A couple of (Perth) Aussies arrived in early December to take possession of their first boat (and embark on their first sailing experience, another story). Steve and Kim had a huge container load of stuff which they had sent over from Perth and were getting rid of double up /extraneous items, so we picked up quite a bit of stuff. We had them over for an Eastern European Christmas lunch.
As we didn’t attend the various Christmas events I suggested that any liveaboards left in the marina (as most head home for the festive season “– UK, Norway etc) to have an in between Christmas and New Years chat up” at Porto Cafe. This was well attended, everyone brought a plate of nibbles and we had a great time.

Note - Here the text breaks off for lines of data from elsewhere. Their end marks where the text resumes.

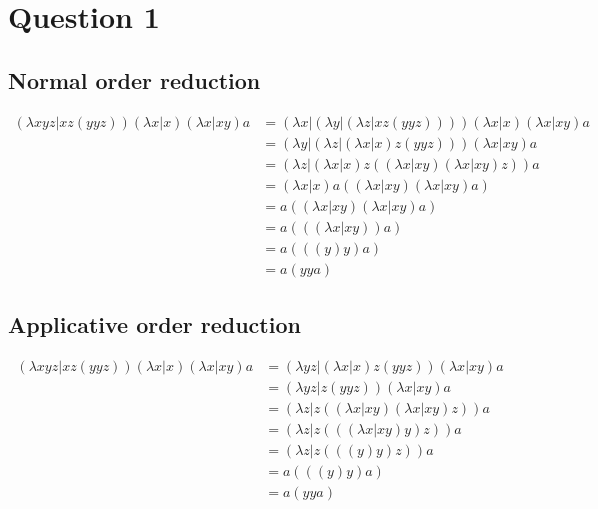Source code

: \documentclass[8pt, letterpaper, titlepage]{article}
\title{\textbf{\Huge{ 
\begin{center}
MATE 201\\ \large{Class notes} %
\end{center} 
}}}
\author{Lora Ma}
\begin{document}
\section*{Question 1}
\subsection*{Normal order reduction}
\begin{align}
  (\lambda xyz | xz(yyz))(\lambda x | x)(\lambda x | xy) a &= (\lambda x | (\lambda y | (\lambda z | xz(yyz))))(\lambda x | x)(\lambda x | xy)a \\
  &= (\lambda y | (\lambda z | (\lambda x|x)z(yyz)))(\lambda x | xy) a \\
  &= (\lambda z | (\lambda x | x) z ((\lambda x | xy)(\lambda x | x y) z))a \\
  &= (\lambda x | x)a((\lambda x|xy)(\lambda x|xy) a) \\
  &= a((\lambda x | xy)(\lambda x | xy) a) \\
  &= a(((\lambda x | xy) )a) \\
  &= a(((y)y)a) \\
  &= a(yya)
\end{align}
\subsection*{Applicative order reduction}
\begin{align}
  (\lambda xyz | xz(yyz))(\lambda x | x)(\lambda x | xy) a &=  (\lambda yz | (\lambda x | x) z(yyz))(\lambda x | xy) a \\
  &= (\lambda yz | z(yyz))(\lambda x | xy) a \\
  &= (\lambda z | z((\lambda x | xy)(\lambda x | xy)z)) a \\
  &= (\lambda z | z(((\lambda x | xy)y)z)) a \\
  &= (\lambda z | z(((y)y)z)) a \\
  &= a(((y)y)a) \\
  &= a(yya)
\end{align}
\end{document}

One of the Greek traditions, especially in Levkas, it the blessing of the oranges and diving for the holy cross. They performed this near the bridge. I bought some oranges and duly dunked them in the blessed canal and took them back on the boat. They are supposed to go rock hard over the year and the following year to throw them back into the canal. One of mine went mouldy after a few weeks so I threw them away. Maybe a bad omen?
One of the advantages of socialising wth those that have been here for a while they introduce you to some new places. Red Wine Rob spilled the beans about this Oozeire, which we all call the Albanian Bar, which serves you all these home cooked mezze for free with each drink. One drink and they bring out 4-5 small plates of wonderful food: omelettes, sausages, beans, potatoes, chicken wings, meatballs etc. Absolutely wonderful The previous year Gen and I found the fishmonger/restaurant which did the same, which we still frequented.
In February we went to Venice for the opening of the Carnival. It was good – it could have been better hadn’t we both had differing problems with our legs, and if we would have gone to the main venue a little earlier to get a better vantage point (saw very little where we stood – best watch the you tube vid’s the next day). Anyways, we always said we wanted to be in Venice for carnival – so therefore tick.
When we got back to Levkas it was Clean Monday (which is the Greek celebration of the beginning of Lent if I remember correctly) and we tried to go to the Fish place but that was full, so we went to the Albanian bar with Josie and Doug. What a treat. On Clean Monday seafood, mostly shellfish, is served – yum. That probably explains why at my supermarket fishmonger I could get crabs – not something that is very local. I managed also to find clams at my other favourite fishmonger.
Got back to Lefkas around 11 Feb. On 19 Feb, or thereabouts, north Italy announced first cases of C-19 and then went into lockdown. Gen and I were worried as we had just come back from Venice and that was within the last two weeks and Venice was crowded with tourists etc., so we were watching closely.
Anyways, first case of C-19 was in the Athens area (where we had flown into and stayed overnight) was on 26 Feb. By 6 March the schools had closed with bars, tavernas and coffee shops following suit. On 24 March lockdown/ restriction of movement had been introduced. For shopping, essential exercise or a visit to the doctors or dependents was only allowed by permit only (SMS to Greek telephone numbers or the completion of a paper document which you need to carry around with you along with identification).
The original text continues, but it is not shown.